(SUPPLIED RECORDS)
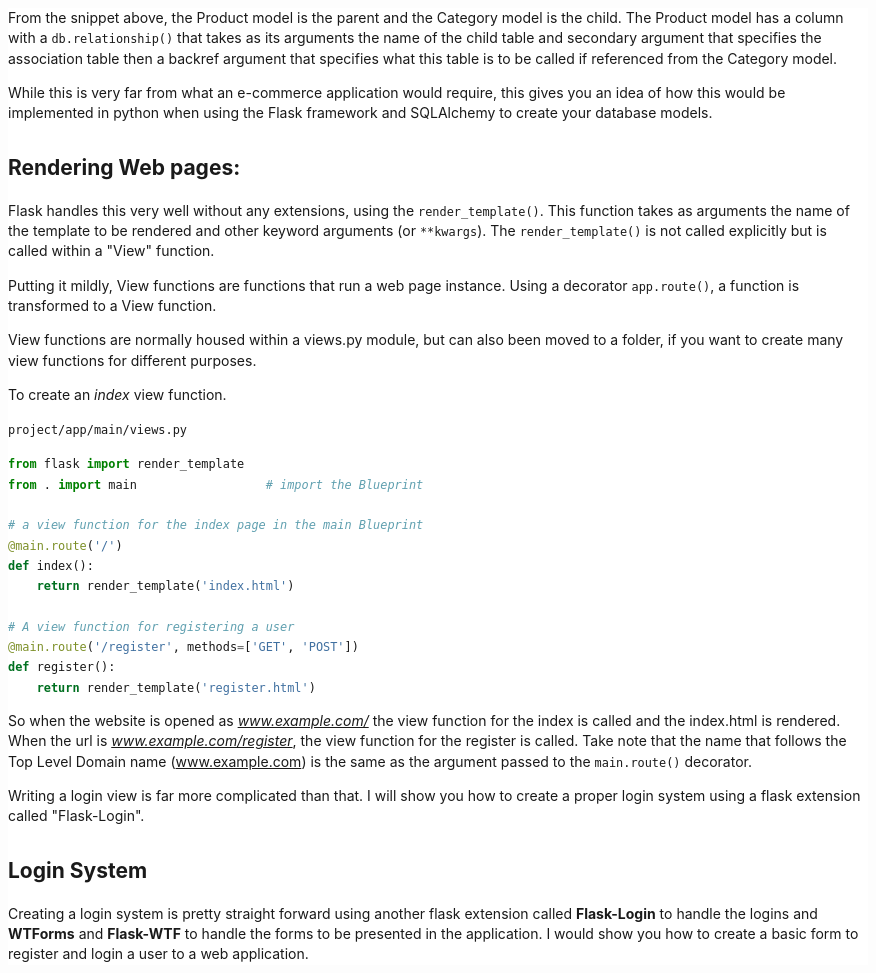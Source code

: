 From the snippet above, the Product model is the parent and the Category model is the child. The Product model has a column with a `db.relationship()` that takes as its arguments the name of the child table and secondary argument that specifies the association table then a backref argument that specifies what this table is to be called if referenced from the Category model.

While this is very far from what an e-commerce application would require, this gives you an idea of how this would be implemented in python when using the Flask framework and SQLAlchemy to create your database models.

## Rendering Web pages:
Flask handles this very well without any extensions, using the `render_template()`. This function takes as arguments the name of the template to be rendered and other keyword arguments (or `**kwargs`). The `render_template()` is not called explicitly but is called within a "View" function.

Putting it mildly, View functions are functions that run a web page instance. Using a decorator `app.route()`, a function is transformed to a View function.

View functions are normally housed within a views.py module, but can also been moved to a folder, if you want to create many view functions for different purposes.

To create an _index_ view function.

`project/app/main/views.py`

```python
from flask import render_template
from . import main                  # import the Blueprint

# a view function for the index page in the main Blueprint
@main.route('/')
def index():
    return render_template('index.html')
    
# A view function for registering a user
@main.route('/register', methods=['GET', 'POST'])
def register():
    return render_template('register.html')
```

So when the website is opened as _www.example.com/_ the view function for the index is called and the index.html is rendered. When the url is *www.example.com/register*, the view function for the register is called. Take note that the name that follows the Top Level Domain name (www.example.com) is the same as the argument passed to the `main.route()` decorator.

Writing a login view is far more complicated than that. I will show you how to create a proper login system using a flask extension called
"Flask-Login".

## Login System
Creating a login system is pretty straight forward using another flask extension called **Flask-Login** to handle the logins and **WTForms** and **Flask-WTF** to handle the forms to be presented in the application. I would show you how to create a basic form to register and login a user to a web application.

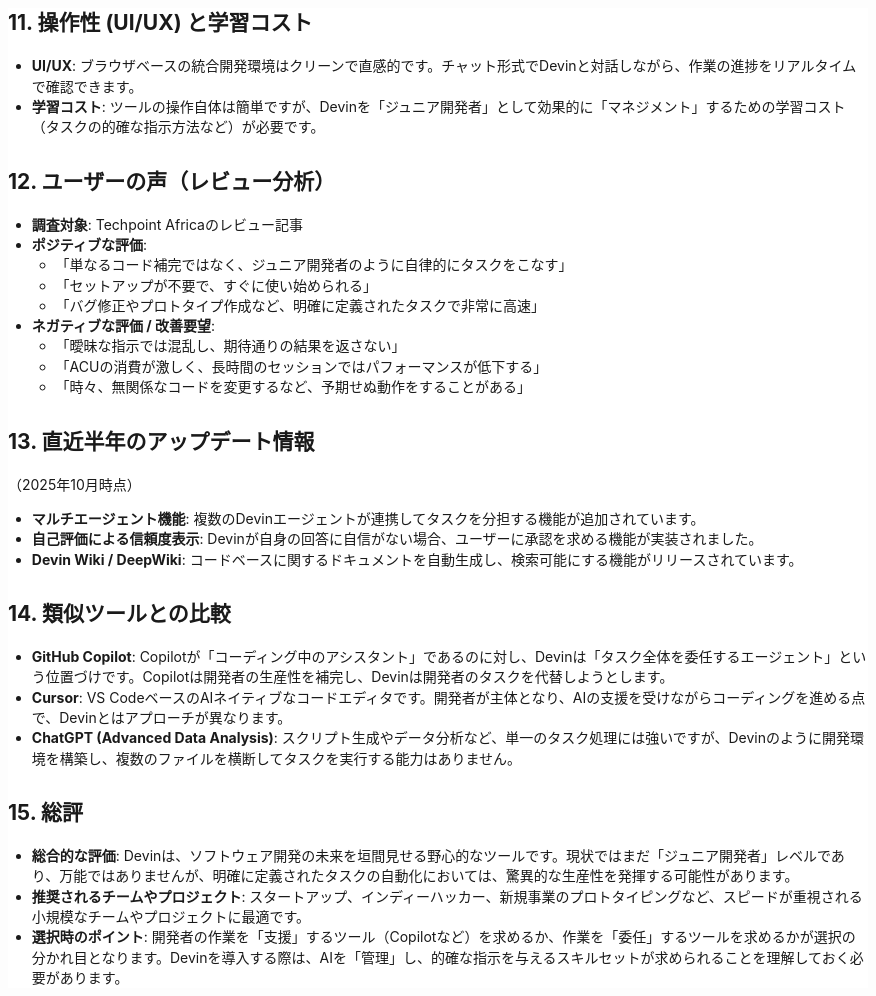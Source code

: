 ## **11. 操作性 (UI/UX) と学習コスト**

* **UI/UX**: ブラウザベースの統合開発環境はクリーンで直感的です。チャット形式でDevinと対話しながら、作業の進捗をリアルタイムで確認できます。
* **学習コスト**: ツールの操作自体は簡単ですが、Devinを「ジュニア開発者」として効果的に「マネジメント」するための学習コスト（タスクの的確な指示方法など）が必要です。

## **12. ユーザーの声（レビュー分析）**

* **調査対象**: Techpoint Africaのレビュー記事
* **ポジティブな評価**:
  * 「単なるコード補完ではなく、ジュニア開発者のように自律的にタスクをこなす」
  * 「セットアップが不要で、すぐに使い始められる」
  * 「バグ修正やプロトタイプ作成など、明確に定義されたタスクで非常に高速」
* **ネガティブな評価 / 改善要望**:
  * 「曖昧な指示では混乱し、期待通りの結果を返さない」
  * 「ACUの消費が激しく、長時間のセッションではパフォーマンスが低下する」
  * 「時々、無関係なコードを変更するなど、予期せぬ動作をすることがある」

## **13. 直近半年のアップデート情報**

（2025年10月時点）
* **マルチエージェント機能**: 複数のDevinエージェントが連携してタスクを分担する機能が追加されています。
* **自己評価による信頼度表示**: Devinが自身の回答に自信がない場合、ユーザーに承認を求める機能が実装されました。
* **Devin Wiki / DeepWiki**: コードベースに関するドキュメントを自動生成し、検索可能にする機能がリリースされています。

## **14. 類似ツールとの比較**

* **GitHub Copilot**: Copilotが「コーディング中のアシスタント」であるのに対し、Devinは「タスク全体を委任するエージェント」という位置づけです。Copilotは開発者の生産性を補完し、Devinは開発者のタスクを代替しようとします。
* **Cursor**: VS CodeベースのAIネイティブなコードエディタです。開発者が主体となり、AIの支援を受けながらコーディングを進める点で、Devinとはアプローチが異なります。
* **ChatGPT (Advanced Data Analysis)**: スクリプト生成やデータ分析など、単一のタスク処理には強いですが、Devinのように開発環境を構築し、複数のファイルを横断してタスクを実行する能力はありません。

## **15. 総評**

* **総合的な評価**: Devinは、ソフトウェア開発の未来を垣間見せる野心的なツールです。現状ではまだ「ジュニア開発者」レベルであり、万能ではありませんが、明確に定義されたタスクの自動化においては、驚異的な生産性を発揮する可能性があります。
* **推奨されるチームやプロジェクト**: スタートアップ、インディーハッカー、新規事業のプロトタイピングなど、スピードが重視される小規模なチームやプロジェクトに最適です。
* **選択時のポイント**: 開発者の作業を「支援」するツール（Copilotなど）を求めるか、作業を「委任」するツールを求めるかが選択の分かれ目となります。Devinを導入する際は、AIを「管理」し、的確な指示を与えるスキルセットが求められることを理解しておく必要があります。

(PROMPT)
Search the data for the word "views" and copy each line where it appears.

(REPLY)
View functions are normally housed within a views.py module, but can also been moved to a folder, if you want to create many view functions for different purposes.
`project/app/main/views.py`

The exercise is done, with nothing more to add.